Conte como surgiu o Creators Academy, seu propósito e os projetos que vocês realizam.
Estudando sobre o poder dos influenciadores, eu entendi que as causas não estavam utilizando a influência de forma assertiva, e aqueles que estavam usando, estavam fazendo de maneira inadequada. Comecei a estudar ciências comportamentais e a desenvolver modelos de intervenção para meus clientes. No entanto, percebi que essas intervenções eram de longo prazo, enquanto a Amazônia, o cerrado e outras questões ambientais exigiam ações imediatas. Foi quando entendi que a comunicação e a propaganda têm o poder de transformar o comportamento das pessoas em curto prazo.
A ideia era convidar um grupo de pessoas para vivenciarem a Amazônia e, por meio dessa experiência, sentirem a importância da causa ambiental. O Instituto Clima e Sociedade, a Open Society Foundation e a Smiles apoiaram o projeto da Creators Academy. No ano passado, tivemos um grupo de microinfluenciadores, e este ano conseguimos expandir. O objetivo é criar pontes entre diferentes pessoas e histórias que normalmente não se cruzariam, mas que são impactadas pela crise climática.
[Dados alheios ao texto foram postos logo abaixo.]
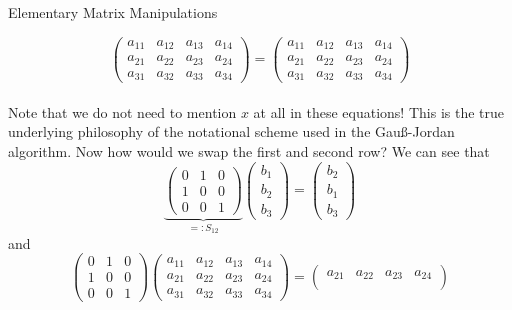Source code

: \documentclass[smaller,hyperref={CJKbookmarks=true}]{beamer}
\begin{document}
\begin{frame}{Elementary Matrix Manipulations}
\begin{spacing}{1}
\[\begin{pmatrix}
                 a_{11} & a_{12} & a_{13} & a_{14}\\
                 a_{21} & a_{22} & a_{23} & a_{24}\\
                 a_{31} & a_{32} & a_{33} & a_{34}
               \end{pmatrix}=\begin{pmatrix}
                 a_{11} & a_{12} & a_{13} & a_{14}\\
                 a_{21} & a_{22} & a_{23} & a_{24}\\
                 a_{31} & a_{32} & a_{33} & a_{34}
               \end{pmatrix}\]
 \\[7pt]
Note that we do not need to mention $x$ at all in these equations! This is
the true underlying philosophy of the notational scheme used in the
Gau\ss-Jordan algorithm.
\newpage
Now how would we swap the first and second row? We can see that
\[\underbrace{\begin{pmatrix}
    0 & 1 & 0 \\
    1 & 0 & 0 \\
    0 & 0 & 1
  \end{pmatrix}}_{=:S_{12}}\begin{pmatrix}
                 b_1 \\
                 b_2 \\
                 b_3
               \end{pmatrix}=\begin{pmatrix}
                               b_2 \\
                               b_1 \\
                               b_3
                             \end{pmatrix}\]
and\\[7pt]
\[\begin{pmatrix}
    0 & 1 & 0 \\
    1 & 0 & 0 \\
    0 & 0 & 1
  \end{pmatrix}\begin{pmatrix}
                 a_{11} & a_{12} & a_{13} & a_{14}\\
                 a_{21} & a_{22} & a_{23} & a_{24}\\
                 a_{31} & a_{32} & a_{33} & a_{34}
               \end{pmatrix}=\begin{pmatrix}
                 a_{21} & a_{22} & a_{23} & a_{24}\\

\end{pmatrix}\]
\end{spacing}
\end{frame}
\end{document}
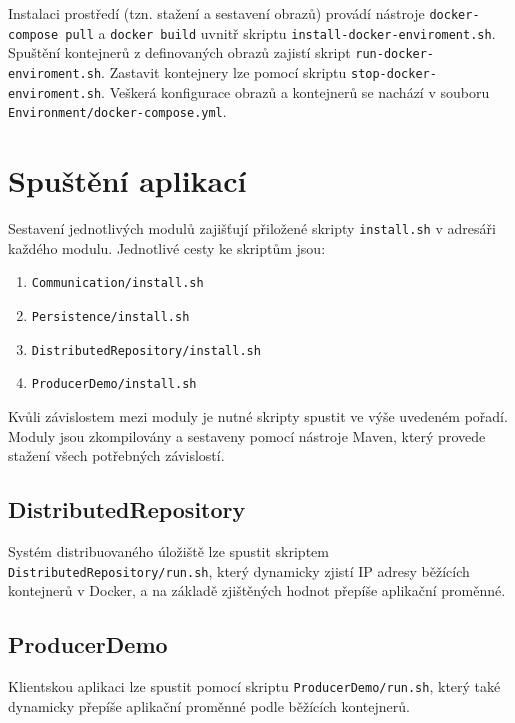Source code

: Instalaci prostředí (tzn. stažení a sestavení obrazů) provádí nástroje \texttt{docker-compose pull} a \texttt{docker build} uvnitř skriptu \texttt{install-docker-enviroment.sh}. Spuštění kontejnerů z definovaných obrazů zajistí skript \texttt{run-docker-enviroment.sh}. Zastavit kontejnery lze pomocí skriptu \texttt{stop-docker-enviroment.sh}. Veškerá konfigurace obrazů a kontejnerů se nachází v souboru \texttt{Environment/docker-compose.yml}.

\chapter{Spuštění aplikací} \label{launching}
Sestavení jednotlivých modulů zajišťují přiložené skripty \texttt{install.sh} v adresáři každého modulu. Jednotlivé cesty ke skriptům jsou:

\begin{enumerate}
    \item \texttt{Communication/install.sh}
    
    \item \texttt{Persistence/install.sh}
    
    \item \texttt{DistributedRepository/install.sh}
    
    \item \texttt{ProducerDemo/install.sh}
\end{enumerate}

\noindent Kvůli závislostem mezi moduly je nutné skripty spustit ve výše uvedeném pořadí. Moduly jsou zkompilovány a sestaveny pomocí nástroje Maven, který provede stažení všech potřebných závislostí.

\section{DistributedRepository}
Systém distribuovaného úložiště lze spustit skriptem \texttt{DistributedRepository/run.sh}, který dynamicky zjistí IP adresy běžících kontejnerů v Docker, a na základě zjištěných hodnot přepíše aplikační proměnné.

\section{ProducerDemo}
Klientskou aplikaci lze spustit pomocí skriptu \texttt{ProducerDemo/run.sh}, který také dynamicky přepíše aplikační proměnné podle běžících kontejnerů.

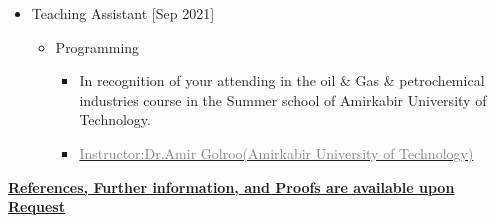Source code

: \documentclass[10pt,a4paper,sans]{moderncv} %
\begin{document}
	\begin{itemize}
	     \item Teaching Assistant       \hfill[Sep 2021]
	     \begin{itemize}

			\item {}  Programming 
			\begin{itemize} 
				\item In recognition of your attending in the oil \& Gas \& petrochemical industries course in the Summer school of Amirkabir University of Technology.
				\item\href{https://aut.ac.ir/cv/2035/amir-golroo?slc_lang=en&&cv=2035&mod=scv}{\textcolor{gray}{Instructor:Dr.Amir Golroo(Amirkabir University of Technology)}}
			\end{itemize}
	 		
				\newline
			
		\end{itemize}
	\end{itemize}
	
	\vspace{1.3 em}
	
	
	
	\centerline{\underline{\textbf{	\faExclamationCircle \hspace{0.5 pt} References, Further information, and Proofs are available upon Request }}}
	
\end{document}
A nova edição da Creators Academy terá influenciadores renomados como Ana Hikari, Maria Xavier, Rincón Sapiência, Chavoso da USP, Natália Arcuri e Angela Mendes. Iremos para o Acre, onde o povo Puyanawa lidera um movimento chamado Aliança Reflorestar. A proposta é promover encontros entre pessoas que, em outras circunstâncias, não se conheceriam, e contar histórias que geralmente não são contadas. Estamos focados em trazer vozes autênticas e diversas para o debate e em abrir espaço para uma discussão justa sobre as questões ambientais.
No Festival Mundial de Publicidade de Gramado, você falou sobre o conceito da mentalidade regenerativa. Poderia explicar do que se trata isso?
Quando penso na regeneração como uma lente para a vida, é porque vejo que estamos saturados como seres humanos. Saturamos o consumo, o capitalismo e as formas prejudiciais de viver tomaram conta de nossa existência. Ao falar de regeneração, estamos falando em melhorar o ecossistema e não apenas voltar ao que era antes, mas ser melhores do que éramos.
A mentalidade regenerativa abrange a espiritualidade, a afetividade e a comunidade. A espiritualidade não se limita a uma conexão com um ser superior, mas pode ser encontrada na natureza e na relação com algo maior do que nós mesmos. A afetividade refere-se à nossa relação com outras pessoas, pois se não regenerarmos os nossos vínculos com outros seres humanos e nos tornarmos centrados apenas em nós mesmos, qual é o propósito da existência? O capitalismo, em sua busca pelo acúmulo individual, perdeu o sentido de prosperidade coletiva necessária para resolver nossos problemas e regenerar o planeta.
A comunidade desempenha um papel fundamental, pois os seres humanos foram feitos para viver em comunidade, compartilhar e criar laços. Infelizmente, perdemos esse senso de comunidade em muitos aspectos da vida. É importante criar movimentos de regeneração e isso exige constância e frequência. É necessário que algumas pessoas sejam constantes e façam as mesmas coisas todos os dias, enquanto outros mantêm a frequência de ações que trazem todos para um nível mais alto.
A mentalidade regenerativa também se baseia na criação de memórias emocionais positivas repetidas vezes para que essas experiências influenciem a mudança de comportamento. Lideranças regenerativas entendem a importância da emoção no processo de gestão. Infelizmente, a maioria dos líderes deixa de lado a paixão. No entanto, uma liderança regenerativa consegue adicionar paixão ao processo, mas não uma paixão cega, e sim uma liderança compassiva, que se importa verdadeiramente com as outras pessoas e consegue compreender suas necessidades. Regeneração é uma lente da vida que nos leva a ser melhores para nós mesmos e para os outros, reconhecendo que às vezes seremos nossa pior versão, mas aprendendo com isso e seguindo em frente.